Additionally, although neoliberals often speculate that the PRC’s remarkable growth could still have been observed within a free market "democracy", Erza Vogel disagrees citing, among other things, the failure of Chinese pro-western capitalist leaders (Kuomintang Nationalists) prior to the establishment of the People’s Republic in eliminating the country's poverty and subjugation at the hands of foreign imperialist powers, leading him to assert that the leadership of the Communist Party was essential in facilitating Chinese development:

"He was aware that the new dynamos of Asia—Japan, South Korea, Taiwan, Hong Kong, and Singapore—were growing faster than any countries ever had. But Deng realized he could not simply import an entire system from abroad, for no alien system could fit the unique needs of China—which had a rich cultural heritage but was also huge, diverse, and poor. He realized what some free-market economists did not, that one could not solve problems simply by opening markets; one had to build institutions gradually."

"To provide order during this rebuilding, he believed there was only one organization that could manage the process—the Communist Party."

"Some Westerners were so impressed with Deng’s directness and pragmatism that they mistakenly thought he was a capitalist at heart and that he would lead China toward a Western-style democracy. He was always ready to learn, but in the end he believed he knew better than they what was good for China and it was not capitalism and Western-style democracy."

"When Deng ascended to power in 1978, he had many advantages that his predecessors lacked. In the mid-nineteenth century, few people had understood how deeply the new technology and developments along the coast were challenging the Chinese system. In the last years of the empire, the reformers had little idea of the institutional developments required to implement progressive new ideas. At the time of Yuan Shikai and Sun Yat-sen, there was no unified army and no governmental structure capable of uniting contenders for power. And after coming to power, Mao, who had no foreign experience, could not receive help from the West due to the Cold War."

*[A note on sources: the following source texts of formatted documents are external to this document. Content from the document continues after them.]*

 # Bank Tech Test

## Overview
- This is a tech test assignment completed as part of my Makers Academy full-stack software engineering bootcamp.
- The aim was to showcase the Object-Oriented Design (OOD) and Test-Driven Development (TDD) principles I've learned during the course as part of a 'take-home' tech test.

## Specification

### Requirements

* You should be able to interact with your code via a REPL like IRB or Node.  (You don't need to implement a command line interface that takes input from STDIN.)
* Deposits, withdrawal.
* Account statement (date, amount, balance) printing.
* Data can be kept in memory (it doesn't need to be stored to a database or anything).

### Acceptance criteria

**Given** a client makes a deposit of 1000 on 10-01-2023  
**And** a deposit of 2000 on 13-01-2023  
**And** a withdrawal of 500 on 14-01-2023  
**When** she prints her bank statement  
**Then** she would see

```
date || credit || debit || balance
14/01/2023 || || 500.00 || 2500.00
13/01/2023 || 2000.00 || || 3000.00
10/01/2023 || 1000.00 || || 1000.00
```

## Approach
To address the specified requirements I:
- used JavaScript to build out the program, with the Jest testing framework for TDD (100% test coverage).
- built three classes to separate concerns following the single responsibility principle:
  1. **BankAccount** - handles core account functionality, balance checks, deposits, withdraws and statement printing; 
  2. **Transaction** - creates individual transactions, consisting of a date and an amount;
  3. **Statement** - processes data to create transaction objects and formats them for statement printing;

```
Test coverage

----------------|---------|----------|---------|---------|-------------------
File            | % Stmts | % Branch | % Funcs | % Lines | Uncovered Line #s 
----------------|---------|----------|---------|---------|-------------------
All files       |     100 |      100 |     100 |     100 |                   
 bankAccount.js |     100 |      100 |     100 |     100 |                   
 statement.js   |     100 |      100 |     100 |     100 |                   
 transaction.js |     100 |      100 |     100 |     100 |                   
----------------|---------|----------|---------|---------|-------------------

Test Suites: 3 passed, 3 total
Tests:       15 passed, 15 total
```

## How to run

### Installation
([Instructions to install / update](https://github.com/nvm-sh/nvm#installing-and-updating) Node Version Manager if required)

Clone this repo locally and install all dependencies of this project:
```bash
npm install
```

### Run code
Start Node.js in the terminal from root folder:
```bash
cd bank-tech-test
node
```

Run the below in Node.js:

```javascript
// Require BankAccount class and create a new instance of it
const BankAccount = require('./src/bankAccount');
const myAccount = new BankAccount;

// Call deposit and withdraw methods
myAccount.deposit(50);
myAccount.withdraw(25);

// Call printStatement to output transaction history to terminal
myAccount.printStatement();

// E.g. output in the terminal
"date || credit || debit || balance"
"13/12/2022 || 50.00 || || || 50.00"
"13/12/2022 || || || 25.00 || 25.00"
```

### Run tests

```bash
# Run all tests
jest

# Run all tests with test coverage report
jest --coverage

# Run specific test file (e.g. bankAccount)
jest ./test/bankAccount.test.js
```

"Yet all the favourable conditions that China enjoyed in 1978 would have been insufficient to transform the huge, chaotic civilization into a modern nation without a strong and able leader who could hold the country together while providing strategic direction. Deng was far better prepared for such a role than Yuan Shikai, Sun Yat-sen, Chiang Kai-shek, or Mao Zedong had been. It was he who would finally realize the mission that others had tried for almost two centuries to achieve, of finding a path that would make China rich and powerful."

"While Deng was studying in Moscow, the Soviet Union had not yet built its socialist structure. The Soviet Union was still under the National Economic Policy (NEP). Under the NEP, independent farmers, small businesspeople, and even larger businesses were encouraged to prosper while the socialist economy was beginning to develop heavy industry. Foreigners, too, were invited to invest in the Soviet Union. Deng believed, as did others at that time, that such an economic structure—whereby private enterprise was allowed and foreign investment was encouraged, all under Communist Party leadership—promoted faster economic growth than could be achieved in capitalist economies. The fundamentals of the NEP, a market economy under Communist leadership, were similar to those of the economic policies that Deng would carry out when he was in charge of China’s Southwest Bureau in 1949–1952 and those that he would reintroduce in the 1980s."

"Having been in Moscow in 1956 when Khrushchev denounced Stalin, Deng was fully aware that Khrushchev’s emotional attack had devastated the Soviet Communist Party and all those who had worked with Stalin. Although the Chinese press was filled with criticisms of Deng that portrayed him as China’s Khrushchev, long before he was sent to Jiangxi Deng had already decided that he would not be China’s Khrushchev."